### What you should do
Pull out every line of the listing below where "Peer" appears.

____________

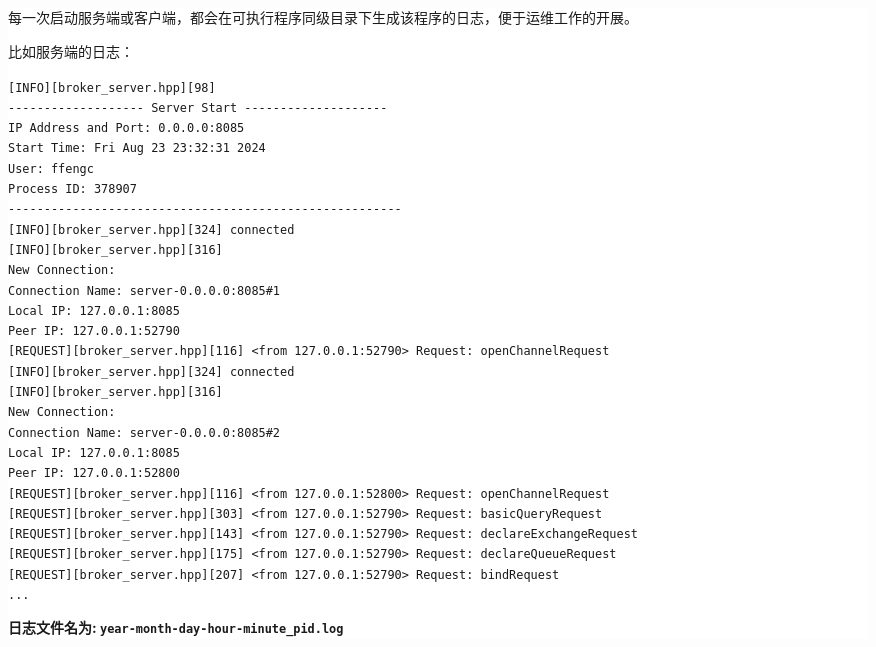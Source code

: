 每一次启动服务端或客户端，都会在可执行程序同级目录下生成该程序的日志，便于运维工作的开展。

比如服务端的日志：

```log
[INFO][broker_server.hpp][98] 
------------------- Server Start --------------------
IP Address and Port: 0.0.0.0:8085
Start Time: Fri Aug 23 23:32:31 2024
User: ffengc
Process ID: 378907
-------------------------------------------------------
[INFO][broker_server.hpp][324] connected
[INFO][broker_server.hpp][316] 
New Connection: 
Connection Name: server-0.0.0.0:8085#1
Local IP: 127.0.0.1:8085
Peer IP: 127.0.0.1:52790
[REQUEST][broker_server.hpp][116] <from 127.0.0.1:52790> Request: openChannelRequest
[INFO][broker_server.hpp][324] connected
[INFO][broker_server.hpp][316] 
New Connection: 
Connection Name: server-0.0.0.0:8085#2
Local IP: 127.0.0.1:8085
Peer IP: 127.0.0.1:52800
[REQUEST][broker_server.hpp][116] <from 127.0.0.1:52800> Request: openChannelRequest
[REQUEST][broker_server.hpp][303] <from 127.0.0.1:52790> Request: basicQueryRequest
[REQUEST][broker_server.hpp][143] <from 127.0.0.1:52790> Request: declareExchangeRequest
[REQUEST][broker_server.hpp][175] <from 127.0.0.1:52790> Request: declareQueueRequest
[REQUEST][broker_server.hpp][207] <from 127.0.0.1:52790> Request: bindRequest
...
```

**日志文件名为: `year-month-day-hour-minute_pid.log`**

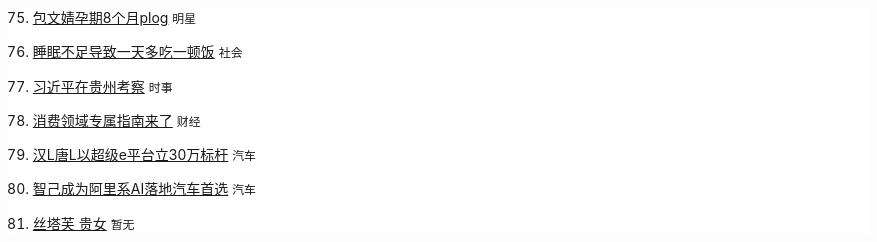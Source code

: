 75. [包文婧孕期8个月plog](https://m.weibo.cn/search?containerid=100103type%3D1%26t%3D10%26q%3D%23%E5%8C%85%E6%96%87%E5%A9%A7%E5%AD%95%E6%9C%9F8%E4%B8%AA%E6%9C%88plog%23&stream_entry_id=31&isnewpage=1&extparam=seat%3D1%26q%3D%2523%25E5%258C%2585%25E6%2596%2587%25E5%25A9%25A7%25E5%25AD%2595%25E6%259C%259F8%25E4%25B8%25AA%25E6%259C%2588plog%2523%26dgr%3D0%26filter_type%3Drealtimehot%26c_type%3D31%26realpos%3D49%26band_rank%3D49%26cate%3D5001%26flag%3D0%26stream_entry_id%3D31%26lcate%3D5001%26pos%3D50%26display_time%3D1742303484%26pre_seqid%3D174230348473003283559128) `明星` 

76. [睡眠不足导致一天多吃一顿饭](https://m.weibo.cn/search?containerid=100103type%3D1%26t%3D10%26q%3D%23%E7%9D%A1%E7%9C%A0%E4%B8%8D%E8%B6%B3%E5%AF%BC%E8%87%B4%E4%B8%80%E5%A4%A9%E5%A4%9A%E5%90%83%E4%B8%80%E9%A1%BF%E9%A5%AD%23&stream_entry_id=31&isnewpage=1&extparam=seat%3D1%26q%3D%2523%25E7%259D%25A1%25E7%259C%25A0%25E4%25B8%258D%25E8%25B6%25B3%25E5%25AF%25BC%25E8%2587%25B4%25E4%25B8%2580%25E5%25A4%25A9%25E5%25A4%259A%25E5%2590%2583%25E4%25B8%2580%25E9%25A1%25BF%25E9%25A5%25AD%2523%26dgr%3D0%26filter_type%3Drealtimehot%26c_type%3D31%26realpos%3D50%26band_rank%3D50%26cate%3D5001%26flag%3D0%26stream_entry_id%3D31%26lcate%3D5001%26pos%3D51%26display_time%3D1742303484%26pre_seqid%3D174230348473003283559128) `社会` 

77. [习近平在贵州考察](https://m.weibo.cn/search?containerid=100103type%3D1%26t%3D10%26q%3D%23%E4%B9%A0%E8%BF%91%E5%B9%B3%E5%9C%A8%E8%B4%B5%E5%B7%9E%E8%80%83%E5%AF%9F%23&stream_entry_id=51&isnewpage=1&extparam=seat%3D1%26q%3D%2523%25E4%25B9%25A0%25E8%25BF%2591%25E5%25B9%25B3%25E5%259C%25A8%25E8%25B4%25B5%25E5%25B7%259E%25E8%2580%2583%25E5%25AF%259F%2523%26cate%3D10103%26dgr%3D0%26pos%3D0%26filter_type%3Drealtimehot%26stream_entry_id%3D51%26c_type%3D51%26display_time%3D1742299659%26pre_seqid%3D17422996599489308664418) `时事` 

78. [消费领域专属指南来了](https://m.weibo.cn/search?containerid=100103type%3D1%26t%3D10%26q%3D%23%E6%B6%88%E8%B4%B9%E9%A2%86%E5%9F%9F%E4%B8%93%E5%B1%9E%E6%8C%87%E5%8D%97%E6%9D%A5%E4%BA%86%23&stream_entry_id=31&isnewpage=1&extparam=seat%3D1%26q%3D%2523%25E6%25B6%2588%25E8%25B4%25B9%25E9%25A2%2586%25E5%259F%259F%25E4%25B8%2593%25E5%25B1%259E%25E6%258C%2587%25E5%258D%2597%25E6%259D%25A5%25E4%25BA%2586%2523%26dgr%3D0%26pos%3D2%26filter_type%3Drealtimehot%26flag%3D0%26c_type%3D31%26realpos%3D3%26cate%3D5001%26lcate%3D5001%26stream_entry_id%3D31%26band_rank%3D3%26display_time%3D1742299659%26pre_seqid%3D17422996599489308664418) `财经` 

79. [汉L唐L以超级e平台立30万标杆](https://m.weibo.cn/search?containerid=100103type%3D1%26t%3D10%26q%3D%23%E6%B1%89L%E5%94%90L%E4%BB%A5%E8%B6%85%E7%BA%A7e%E5%B9%B3%E5%8F%B0%E7%AB%8B30%E4%B8%87%E6%A0%87%E6%9D%86%23&stream_entry_id=31&isnewpage=1&extparam=seat%3D1%26q%3D%2523%25E6%25B1%2589L%25E5%2594%2590L%25E4%25BB%25A5%25E8%25B6%2585%25E7%25BA%25A7e%25E5%25B9%25B3%25E5%258F%25B0%25E7%25AB%258B30%25E4%25B8%2587%25E6%25A0%2587%25E6%259D%2586%2523%26dgr%3D0%26adid%3D279265%26filter_type%3Drealtimehot%26band_rank%3D4%26pos%3D3%26cate%3D5001%26is_ad_pos%3D1%26lcate%3D5001%26topic_ad%3D1%26stream_entry_id%3D31%26c_type%3D31%26display_time%3D1742299659%26pre_seqid%3D17422996599489308664418) `汽车` 

80. [智己成为阿里系AI落地汽车首选](https://m.weibo.cn/search?containerid=100103type%3D1%26t%3D10%26q%3D%23%E6%99%BA%E5%B7%B1%E6%88%90%E4%B8%BA%E9%98%BF%E9%87%8C%E7%B3%BBAI%E8%90%BD%E5%9C%B0%E6%B1%BD%E8%BD%A6%E9%A6%96%E9%80%89%23&stream_entry_id=31&isnewpage=1&extparam=seat%3D1%26q%3D%2523%25E6%2599%25BA%25E5%25B7%25B1%25E6%2588%2590%25E4%25B8%25BA%25E9%2598%25BF%25E9%2587%258C%25E7%25B3%25BBAI%25E8%2590%25BD%25E5%259C%25B0%25E6%25B1%25BD%25E8%25BD%25A6%25E9%25A6%2596%25E9%2580%2589%2523%26dgr%3D0%26adid%3D279297%26filter_type%3Drealtimehot%26band_rank%3D7%26pos%3D7%26cate%3D5001%26is_ad_pos%3D1%26lcate%3D5001%26topic_ad%3D1%26stream_entry_id%3D31%26c_type%3D31%26display_time%3D1742299659%26pre_seqid%3D17422996599489308664418) `汽车` 

81. [丝塔芙 贵女](https://m.weibo.cn/search?containerid=100103type%3D1%26t%3D10%26q%3D%E4%B8%9D%E5%A1%94%E8%8A%99+%E8%B4%B5%E5%A5%B3&stream_entry_id=31&isnewpage=1&extparam=seat%3D1%26q%3D%25E4%25B8%259D%25E5%25A1%2594%25E8%258A%2599%2520%25E8%25B4%25B5%25E5%25A5%25B3%26dgr%3D0%26pos%3D10%26filter_type%3Drealtimehot%26flag%3D0%26c_type%3D31%26realpos%3D9%26cate%3D5001%26lcate%3D5001%26stream_entry_id%3D31%26band_rank%3D9%26display_time%3D1742299659%26pre_seqid%3D17422996599489308664418) `暂无`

____________

### Task answer
Peer IP: 127.0.0.1:52790
Peer IP: 127.0.0.1:52800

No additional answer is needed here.